BEGIN AVAILABLE RECORDS

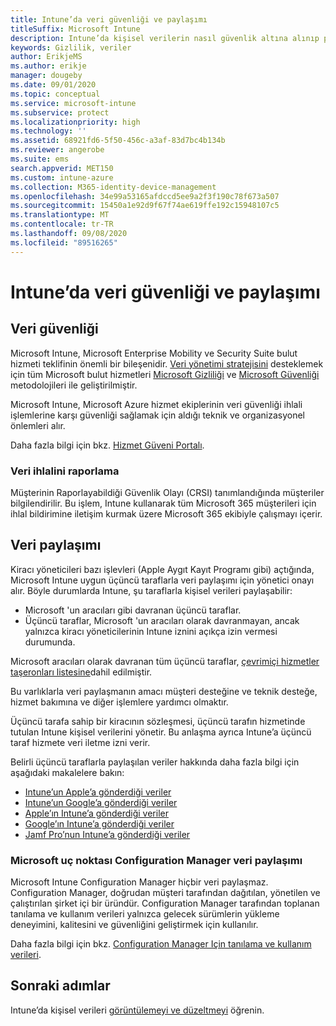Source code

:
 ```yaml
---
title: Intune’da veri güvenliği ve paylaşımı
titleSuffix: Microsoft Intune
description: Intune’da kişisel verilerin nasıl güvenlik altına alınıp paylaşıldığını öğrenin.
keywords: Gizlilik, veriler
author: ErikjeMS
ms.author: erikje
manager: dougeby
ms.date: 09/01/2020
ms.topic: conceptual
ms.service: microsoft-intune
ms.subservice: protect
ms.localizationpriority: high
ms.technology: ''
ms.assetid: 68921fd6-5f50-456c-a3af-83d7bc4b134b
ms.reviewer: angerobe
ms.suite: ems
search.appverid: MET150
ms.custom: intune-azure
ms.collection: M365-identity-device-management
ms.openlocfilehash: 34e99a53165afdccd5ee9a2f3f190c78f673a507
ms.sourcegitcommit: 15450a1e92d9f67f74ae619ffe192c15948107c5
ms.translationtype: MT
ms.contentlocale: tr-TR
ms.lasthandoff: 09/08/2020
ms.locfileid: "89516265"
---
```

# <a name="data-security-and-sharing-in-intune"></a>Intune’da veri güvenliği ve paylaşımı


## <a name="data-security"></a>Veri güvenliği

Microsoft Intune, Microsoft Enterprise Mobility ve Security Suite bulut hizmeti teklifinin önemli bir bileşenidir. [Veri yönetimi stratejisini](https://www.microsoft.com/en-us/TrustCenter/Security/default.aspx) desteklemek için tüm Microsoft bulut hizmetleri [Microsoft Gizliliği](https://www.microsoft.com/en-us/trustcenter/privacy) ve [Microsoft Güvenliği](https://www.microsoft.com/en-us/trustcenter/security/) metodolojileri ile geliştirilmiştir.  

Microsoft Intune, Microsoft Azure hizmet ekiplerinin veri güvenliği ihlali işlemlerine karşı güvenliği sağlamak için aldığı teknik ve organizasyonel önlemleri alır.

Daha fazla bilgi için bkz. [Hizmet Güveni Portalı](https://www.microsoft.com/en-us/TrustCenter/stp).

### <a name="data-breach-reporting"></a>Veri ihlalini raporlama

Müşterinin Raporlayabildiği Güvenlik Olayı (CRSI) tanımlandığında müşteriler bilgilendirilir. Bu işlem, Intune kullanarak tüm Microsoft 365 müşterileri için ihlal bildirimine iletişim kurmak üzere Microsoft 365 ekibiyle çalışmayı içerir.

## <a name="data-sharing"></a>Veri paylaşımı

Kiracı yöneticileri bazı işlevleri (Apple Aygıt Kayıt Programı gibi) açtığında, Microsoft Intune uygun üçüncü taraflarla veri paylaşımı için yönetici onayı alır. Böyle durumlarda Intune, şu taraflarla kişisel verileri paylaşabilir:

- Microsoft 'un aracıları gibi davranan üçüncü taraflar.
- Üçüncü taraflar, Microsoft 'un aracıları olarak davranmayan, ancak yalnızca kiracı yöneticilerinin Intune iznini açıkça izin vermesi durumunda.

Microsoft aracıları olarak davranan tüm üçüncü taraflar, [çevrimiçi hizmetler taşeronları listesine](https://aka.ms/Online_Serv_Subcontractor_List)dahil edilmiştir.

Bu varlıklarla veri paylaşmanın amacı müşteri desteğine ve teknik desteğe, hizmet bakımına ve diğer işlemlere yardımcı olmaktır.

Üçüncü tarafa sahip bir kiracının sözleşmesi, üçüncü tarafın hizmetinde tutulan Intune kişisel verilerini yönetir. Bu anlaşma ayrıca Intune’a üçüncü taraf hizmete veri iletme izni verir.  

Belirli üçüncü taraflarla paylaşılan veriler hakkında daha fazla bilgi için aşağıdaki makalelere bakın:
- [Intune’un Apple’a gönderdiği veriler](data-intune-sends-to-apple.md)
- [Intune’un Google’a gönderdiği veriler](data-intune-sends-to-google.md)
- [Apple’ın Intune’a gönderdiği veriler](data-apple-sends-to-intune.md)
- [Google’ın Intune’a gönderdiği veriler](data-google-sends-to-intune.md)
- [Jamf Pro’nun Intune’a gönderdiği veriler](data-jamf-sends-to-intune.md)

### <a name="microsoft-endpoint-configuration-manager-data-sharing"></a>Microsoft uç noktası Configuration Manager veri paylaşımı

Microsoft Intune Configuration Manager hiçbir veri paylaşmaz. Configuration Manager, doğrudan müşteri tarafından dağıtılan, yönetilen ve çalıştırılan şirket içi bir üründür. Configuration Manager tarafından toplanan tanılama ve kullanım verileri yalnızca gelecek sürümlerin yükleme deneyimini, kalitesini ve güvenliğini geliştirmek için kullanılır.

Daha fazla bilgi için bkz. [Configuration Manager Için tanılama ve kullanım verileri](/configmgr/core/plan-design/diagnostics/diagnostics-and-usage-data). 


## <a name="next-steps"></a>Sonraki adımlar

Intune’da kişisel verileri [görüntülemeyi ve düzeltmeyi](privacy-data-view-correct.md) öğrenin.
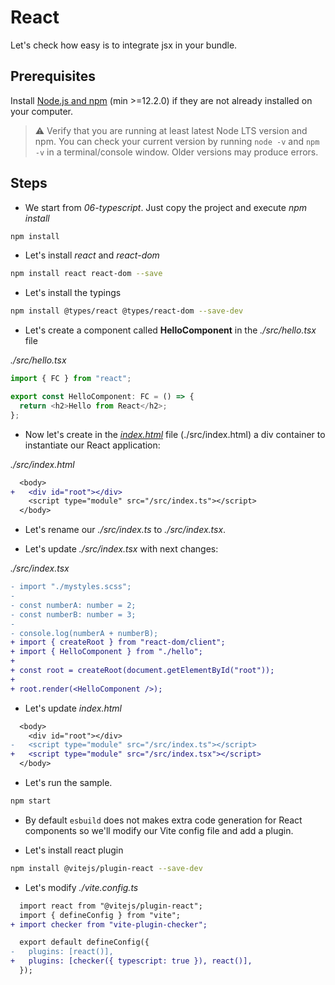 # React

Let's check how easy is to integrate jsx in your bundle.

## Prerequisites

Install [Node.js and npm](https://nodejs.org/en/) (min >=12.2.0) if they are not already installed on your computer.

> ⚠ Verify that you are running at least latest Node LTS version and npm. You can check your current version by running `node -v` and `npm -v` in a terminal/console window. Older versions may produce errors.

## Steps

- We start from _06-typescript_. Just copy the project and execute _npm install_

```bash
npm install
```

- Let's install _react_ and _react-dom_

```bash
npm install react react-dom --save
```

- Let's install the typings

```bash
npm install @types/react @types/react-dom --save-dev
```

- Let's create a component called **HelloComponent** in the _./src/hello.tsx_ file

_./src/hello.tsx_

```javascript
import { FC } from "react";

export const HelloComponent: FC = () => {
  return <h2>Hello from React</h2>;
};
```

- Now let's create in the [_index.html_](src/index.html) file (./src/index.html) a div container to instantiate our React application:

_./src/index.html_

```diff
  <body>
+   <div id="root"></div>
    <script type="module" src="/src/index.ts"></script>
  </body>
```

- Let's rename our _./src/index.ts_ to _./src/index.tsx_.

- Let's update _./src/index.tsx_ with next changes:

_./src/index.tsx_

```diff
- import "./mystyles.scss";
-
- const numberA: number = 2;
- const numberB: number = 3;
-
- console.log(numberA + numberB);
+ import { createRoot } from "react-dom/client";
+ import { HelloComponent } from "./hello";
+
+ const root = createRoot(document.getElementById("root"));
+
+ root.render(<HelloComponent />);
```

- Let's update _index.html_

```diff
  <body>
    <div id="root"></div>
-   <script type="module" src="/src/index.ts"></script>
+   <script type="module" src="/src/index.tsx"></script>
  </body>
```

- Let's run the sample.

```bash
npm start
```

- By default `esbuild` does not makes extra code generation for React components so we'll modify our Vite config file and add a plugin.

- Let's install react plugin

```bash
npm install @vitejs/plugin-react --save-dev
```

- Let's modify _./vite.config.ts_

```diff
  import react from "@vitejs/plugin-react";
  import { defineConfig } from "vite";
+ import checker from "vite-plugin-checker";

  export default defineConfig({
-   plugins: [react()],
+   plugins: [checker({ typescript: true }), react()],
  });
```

END AVAILABLE RECORDS
BEGIN AVAILABLE RECORDS

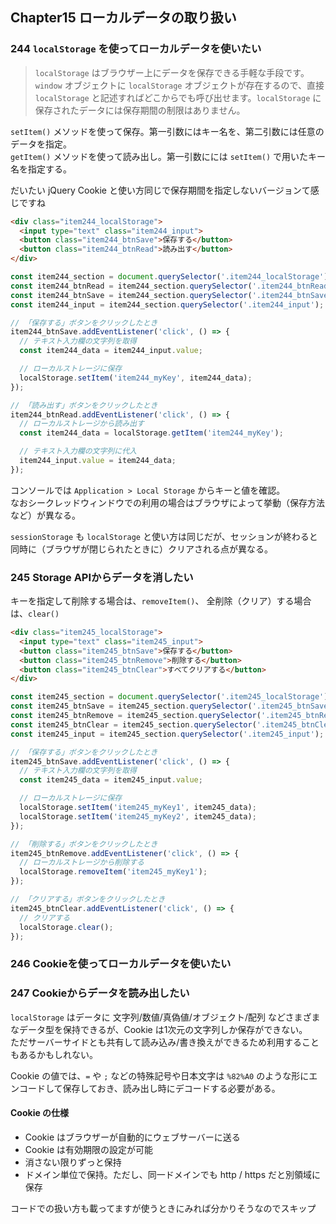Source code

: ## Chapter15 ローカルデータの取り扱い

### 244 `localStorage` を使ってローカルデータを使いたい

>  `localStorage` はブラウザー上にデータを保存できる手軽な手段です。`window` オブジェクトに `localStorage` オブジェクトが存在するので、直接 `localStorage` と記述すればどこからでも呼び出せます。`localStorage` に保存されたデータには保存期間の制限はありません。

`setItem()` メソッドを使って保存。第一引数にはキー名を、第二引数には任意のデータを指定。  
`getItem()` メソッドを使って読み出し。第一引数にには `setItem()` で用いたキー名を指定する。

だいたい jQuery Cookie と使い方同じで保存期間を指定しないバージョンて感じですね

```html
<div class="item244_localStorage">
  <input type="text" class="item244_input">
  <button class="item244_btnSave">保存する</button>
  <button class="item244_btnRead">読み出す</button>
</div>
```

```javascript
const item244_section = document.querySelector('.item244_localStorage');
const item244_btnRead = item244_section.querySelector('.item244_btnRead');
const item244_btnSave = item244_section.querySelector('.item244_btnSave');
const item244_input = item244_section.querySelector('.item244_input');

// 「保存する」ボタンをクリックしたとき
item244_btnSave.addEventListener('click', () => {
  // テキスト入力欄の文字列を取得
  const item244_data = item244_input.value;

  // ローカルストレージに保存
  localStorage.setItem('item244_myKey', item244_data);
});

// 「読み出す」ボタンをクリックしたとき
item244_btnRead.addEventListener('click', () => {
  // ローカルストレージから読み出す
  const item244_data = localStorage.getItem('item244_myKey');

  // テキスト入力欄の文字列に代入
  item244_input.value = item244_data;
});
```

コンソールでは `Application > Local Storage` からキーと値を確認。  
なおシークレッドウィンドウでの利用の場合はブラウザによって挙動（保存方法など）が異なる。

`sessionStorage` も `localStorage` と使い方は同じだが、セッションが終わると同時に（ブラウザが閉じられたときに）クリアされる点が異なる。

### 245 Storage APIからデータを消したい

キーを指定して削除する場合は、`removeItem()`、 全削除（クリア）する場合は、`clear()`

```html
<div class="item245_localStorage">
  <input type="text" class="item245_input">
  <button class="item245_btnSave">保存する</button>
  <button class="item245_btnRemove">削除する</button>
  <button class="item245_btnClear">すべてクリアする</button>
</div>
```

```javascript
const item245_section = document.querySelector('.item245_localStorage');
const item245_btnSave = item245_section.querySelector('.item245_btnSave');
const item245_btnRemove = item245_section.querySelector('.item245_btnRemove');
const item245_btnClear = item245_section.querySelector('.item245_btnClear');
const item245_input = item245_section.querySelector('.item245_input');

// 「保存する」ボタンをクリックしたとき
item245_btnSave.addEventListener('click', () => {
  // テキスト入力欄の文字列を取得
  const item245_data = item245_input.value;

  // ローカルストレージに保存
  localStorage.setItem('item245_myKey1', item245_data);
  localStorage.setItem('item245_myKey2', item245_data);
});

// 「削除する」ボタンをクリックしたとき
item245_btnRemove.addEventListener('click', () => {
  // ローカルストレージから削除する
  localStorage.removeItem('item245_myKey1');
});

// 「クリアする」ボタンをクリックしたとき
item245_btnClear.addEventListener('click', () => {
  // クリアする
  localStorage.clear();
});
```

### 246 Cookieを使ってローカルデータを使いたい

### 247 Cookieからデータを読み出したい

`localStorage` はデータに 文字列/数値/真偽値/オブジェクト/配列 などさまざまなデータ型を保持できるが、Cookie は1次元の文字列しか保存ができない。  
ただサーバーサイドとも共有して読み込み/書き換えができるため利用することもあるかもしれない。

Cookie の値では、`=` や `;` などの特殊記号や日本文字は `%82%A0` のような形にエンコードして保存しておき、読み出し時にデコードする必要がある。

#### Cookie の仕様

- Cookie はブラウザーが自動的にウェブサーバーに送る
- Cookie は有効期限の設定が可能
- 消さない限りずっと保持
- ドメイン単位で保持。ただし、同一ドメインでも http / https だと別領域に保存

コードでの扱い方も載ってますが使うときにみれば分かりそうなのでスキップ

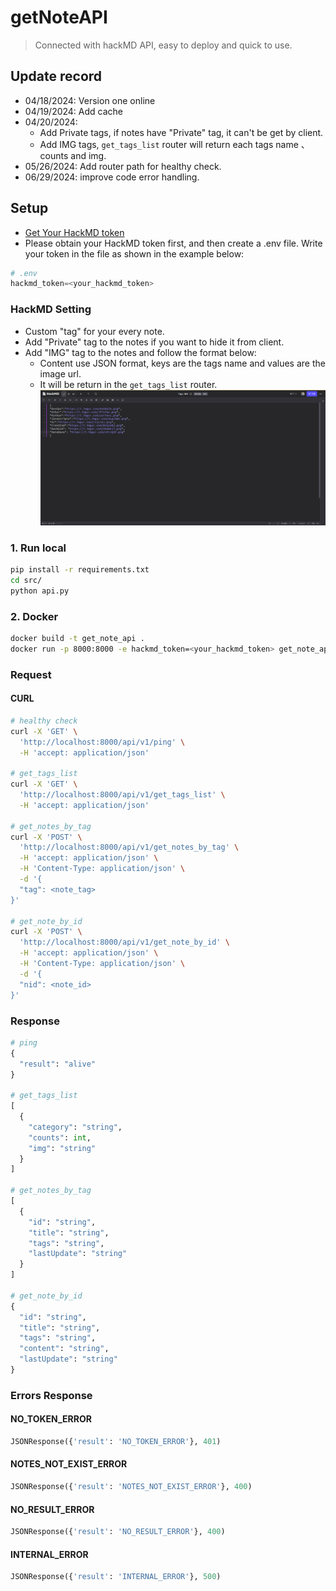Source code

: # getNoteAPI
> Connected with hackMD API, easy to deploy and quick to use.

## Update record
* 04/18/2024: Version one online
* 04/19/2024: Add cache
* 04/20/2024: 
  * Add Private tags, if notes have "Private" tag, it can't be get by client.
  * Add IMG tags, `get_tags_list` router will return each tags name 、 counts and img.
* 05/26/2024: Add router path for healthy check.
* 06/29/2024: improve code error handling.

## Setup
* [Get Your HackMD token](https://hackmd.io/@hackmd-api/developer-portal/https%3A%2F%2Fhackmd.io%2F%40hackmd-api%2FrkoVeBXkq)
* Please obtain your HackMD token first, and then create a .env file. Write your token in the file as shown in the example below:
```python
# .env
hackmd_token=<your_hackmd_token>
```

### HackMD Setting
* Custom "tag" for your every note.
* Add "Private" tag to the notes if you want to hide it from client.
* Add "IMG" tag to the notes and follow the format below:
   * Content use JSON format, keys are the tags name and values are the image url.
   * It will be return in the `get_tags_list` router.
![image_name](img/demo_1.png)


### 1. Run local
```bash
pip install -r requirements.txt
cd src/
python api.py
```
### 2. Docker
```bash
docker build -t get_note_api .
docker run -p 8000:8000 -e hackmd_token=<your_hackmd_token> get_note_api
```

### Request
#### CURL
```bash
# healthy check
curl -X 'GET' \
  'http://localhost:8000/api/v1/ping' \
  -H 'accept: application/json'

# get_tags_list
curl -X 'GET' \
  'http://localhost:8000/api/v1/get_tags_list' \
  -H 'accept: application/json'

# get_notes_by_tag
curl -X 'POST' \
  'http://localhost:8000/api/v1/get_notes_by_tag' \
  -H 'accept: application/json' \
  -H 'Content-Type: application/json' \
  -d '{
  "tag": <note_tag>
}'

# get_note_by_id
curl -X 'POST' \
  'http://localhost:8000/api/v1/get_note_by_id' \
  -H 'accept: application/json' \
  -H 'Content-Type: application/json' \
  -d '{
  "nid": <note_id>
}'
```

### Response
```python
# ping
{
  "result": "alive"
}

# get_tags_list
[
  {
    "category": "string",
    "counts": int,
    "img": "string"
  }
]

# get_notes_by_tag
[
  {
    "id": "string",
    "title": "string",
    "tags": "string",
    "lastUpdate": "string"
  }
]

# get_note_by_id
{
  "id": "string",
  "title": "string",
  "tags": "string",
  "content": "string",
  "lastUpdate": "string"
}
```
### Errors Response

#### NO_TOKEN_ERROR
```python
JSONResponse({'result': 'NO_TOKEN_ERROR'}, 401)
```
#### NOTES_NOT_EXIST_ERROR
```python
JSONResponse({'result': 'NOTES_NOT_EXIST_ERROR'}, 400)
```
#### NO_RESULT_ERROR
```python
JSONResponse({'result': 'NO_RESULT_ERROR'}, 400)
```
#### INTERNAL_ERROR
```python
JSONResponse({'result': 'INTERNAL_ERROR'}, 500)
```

END AVAILABLE RECORDS

(TASK DIRECTIONS): For every line of the material above that contains the word "return", show the line.

(WORKED SOLUTION):
  return <h2>Hello from React</h2>;
  * Add IMG tags, `get_tags_list` router will return each tags name 、 counts and img.
   * It will be return in the `get_tags_list` router.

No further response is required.